The mini-stampede through the suburban Eastlake neighborhood and rural areas, parts of which were broadcast live by television news helicopters, played out for about two hours before the horses were safely coaxed back into their pens.
No people, or animals, were hurt.
Abel Canales, a ranch hand at the OK Corral on Alta Road in Otay Mesa, believes the wild horses, possibly from Mexico, showed up at the ranch during the night. He suspects they coaxed about a dozen of the ranch’s horses out of their pens, and they started running free as a pack.
The group probably followed a canyon to eastern Chula Vista, mainly the Eastlake neighborhood, about three miles away, the 56-year-old ranch hand said.

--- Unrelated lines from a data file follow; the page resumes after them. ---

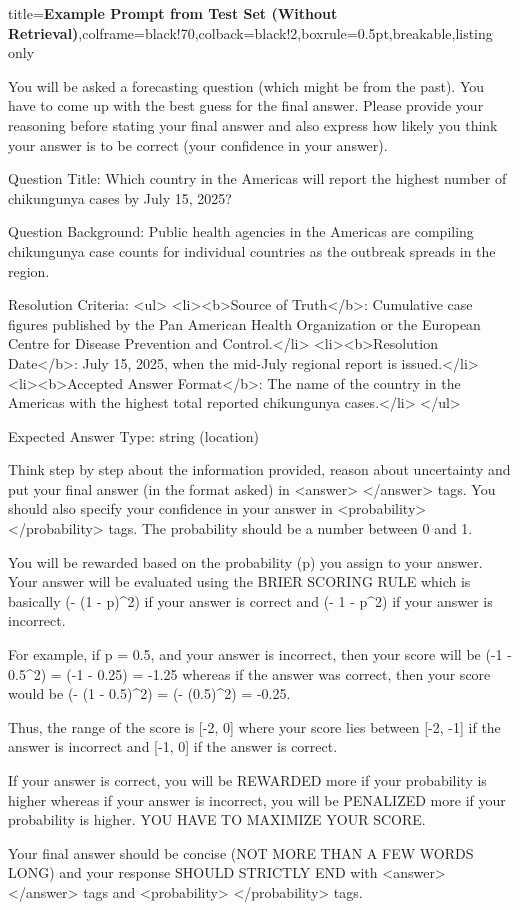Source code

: \begin{tcblisting}{title={\textbf{Example Prompt from Test Set (Without Retrieval)}},colframe=black!70,colback=black!2,boxrule=0.5pt,breakable,listing only}

You will be asked a forecasting question (which might be from the past).
You have to come up with the best guess for the final answer.
Please provide your reasoning before stating your final answer and also express how likely you think your answer is to be correct (your confidence in your answer).

Question Title:
Which country in the Americas will report the highest number of chikungunya cases by July 15, 2025?

Question Background:
Public health agencies in the Americas are compiling chikungunya case counts for individual countries as the outbreak spreads in the region.

Resolution Criteria:
<ul>
  <li><b>Source of Truth</b>: Cumulative case figures published by the Pan American Health Organization or the European Centre for Disease Prevention and Control.</li>
  <li><b>Resolution Date</b>: July 15, 2025, when the mid-July regional report is issued.</li>
  <li><b>Accepted Answer Format</b>: The name of the country in the Americas with the highest total reported chikungunya cases.</li>
</ul>

Expected Answer Type:
string (location)

Think step by step about the information provided, reason about uncertainty and put your final answer (in the format asked) in <answer> </answer> tags.
You should also specify your confidence in your answer in <probability> </probability> tags.
The probability should be a number between 0 and 1.

You will be rewarded based on the probability (p) you assign to your answer.
Your answer will be evaluated using the BRIER SCORING RULE which is basically (- (1 - p)^2) if your answer is correct and (- 1 - p^2) if your answer is incorrect.

For example, if p = 0.5, and your answer is incorrect, then your score will be (-1 - 0.5^2) = (-1 - 0.25) = -1.25
whereas if the answer was correct, then your score would be (- (1 - 0.5)^2) = (- (0.5)^2) = -0.25.

Thus, the range of the score is [-2, 0] where your score lies between [-2, -1] if the answer is incorrect and [-1, 0] if the answer is correct.

If your answer is correct, you will be REWARDED more if your probability is higher whereas if your answer is incorrect, you will be PENALIZED more if your probability is higher.
YOU HAVE TO MAXIMIZE YOUR SCORE.

Your final answer should be concise (NOT MORE THAN A FEW WORDS LONG) and your response SHOULD STRICTLY END with <answer> </answer> tags and <probability> </probability> tags.


\end{tcblisting}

“The horses somehow escaped from the pens where they were being held,” Canales said in an interview. The ranch is east of Donovan State Prison.
Chula Vista police started receiving calls about the horses about 4:30 p.m. They dispatched two officers to make sure they did not create a traffic hazard on city streets, said Lt. Scott Arsenault.
Torah Harris, a 31-year-old high jumper at the Olympic Training Center, saw the horses make their way across the training center grounds on Olympic Parkway near Wueste Road and filmed them on his camera phone.
Soon he saw Canales and his horse gallop onto the grounds trying to round up the horses.
“He was a real cowboy,” Harris said.
The U.S. Border Patrol, Chula Vista Animal Control and the San Diego Humane Society also assisted in trying to round up the pack. At one point, two of the horses stopped on their own about a mile south of the Olympic Training Center. A Humane Society worker tried calming the horses before putting a rope around each of them.
Canales was finally able to rope the lead horse and guide the pack back to the OK Corral. “I felt like a cowboy out in the Old West,” said Canales, who has worked on ranches for about 30 years. He looked the part, as onlookers described him wearing a cowboy hat, sporting a bushy mustache and toting a lasso. Because the horses didn’t create traffic hazards or damage property, police consider the matter closed, Arsenault said.